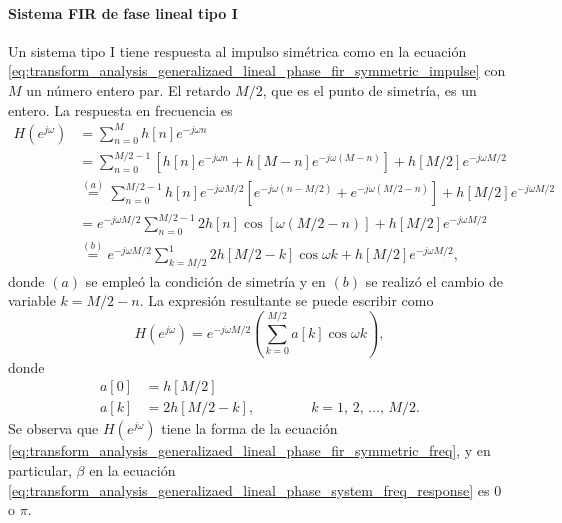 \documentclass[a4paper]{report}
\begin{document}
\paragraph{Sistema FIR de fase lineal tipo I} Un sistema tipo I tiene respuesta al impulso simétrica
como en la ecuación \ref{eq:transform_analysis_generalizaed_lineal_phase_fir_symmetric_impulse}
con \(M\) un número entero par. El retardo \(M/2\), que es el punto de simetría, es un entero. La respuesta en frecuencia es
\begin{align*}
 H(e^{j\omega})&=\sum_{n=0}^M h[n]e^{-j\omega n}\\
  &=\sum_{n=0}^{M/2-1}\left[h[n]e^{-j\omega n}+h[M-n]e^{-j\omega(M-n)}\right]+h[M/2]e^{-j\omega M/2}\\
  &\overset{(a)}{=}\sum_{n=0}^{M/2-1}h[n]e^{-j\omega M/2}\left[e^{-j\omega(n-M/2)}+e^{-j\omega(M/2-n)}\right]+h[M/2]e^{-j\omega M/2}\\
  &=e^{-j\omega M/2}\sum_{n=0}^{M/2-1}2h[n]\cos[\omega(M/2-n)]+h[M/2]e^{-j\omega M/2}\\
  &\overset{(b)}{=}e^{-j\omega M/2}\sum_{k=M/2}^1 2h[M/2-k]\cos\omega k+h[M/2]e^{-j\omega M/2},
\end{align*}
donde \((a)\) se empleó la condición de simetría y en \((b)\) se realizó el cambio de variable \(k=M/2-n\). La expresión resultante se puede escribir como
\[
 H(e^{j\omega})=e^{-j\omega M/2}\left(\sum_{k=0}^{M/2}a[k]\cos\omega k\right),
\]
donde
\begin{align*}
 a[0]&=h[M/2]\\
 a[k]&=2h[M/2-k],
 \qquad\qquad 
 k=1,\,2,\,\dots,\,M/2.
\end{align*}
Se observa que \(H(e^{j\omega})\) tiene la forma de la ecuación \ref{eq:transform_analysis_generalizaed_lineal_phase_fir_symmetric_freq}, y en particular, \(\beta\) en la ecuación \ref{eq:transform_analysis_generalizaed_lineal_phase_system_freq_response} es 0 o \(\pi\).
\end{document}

+ + + +

### Problem details
Which of the lines in the material carry the string "simetría"? Pull them out.

### Solution for this task
con \(M\) un número entero par. El retardo \(M/2\), que es el punto de simetría, es un entero. La respuesta en frecuencia es
donde \((a)\) se empleó la condición de simetría y en \((b)\) se realizó el cambio de variable \(k=M/2-n\). La expresión resultante se puede escribir como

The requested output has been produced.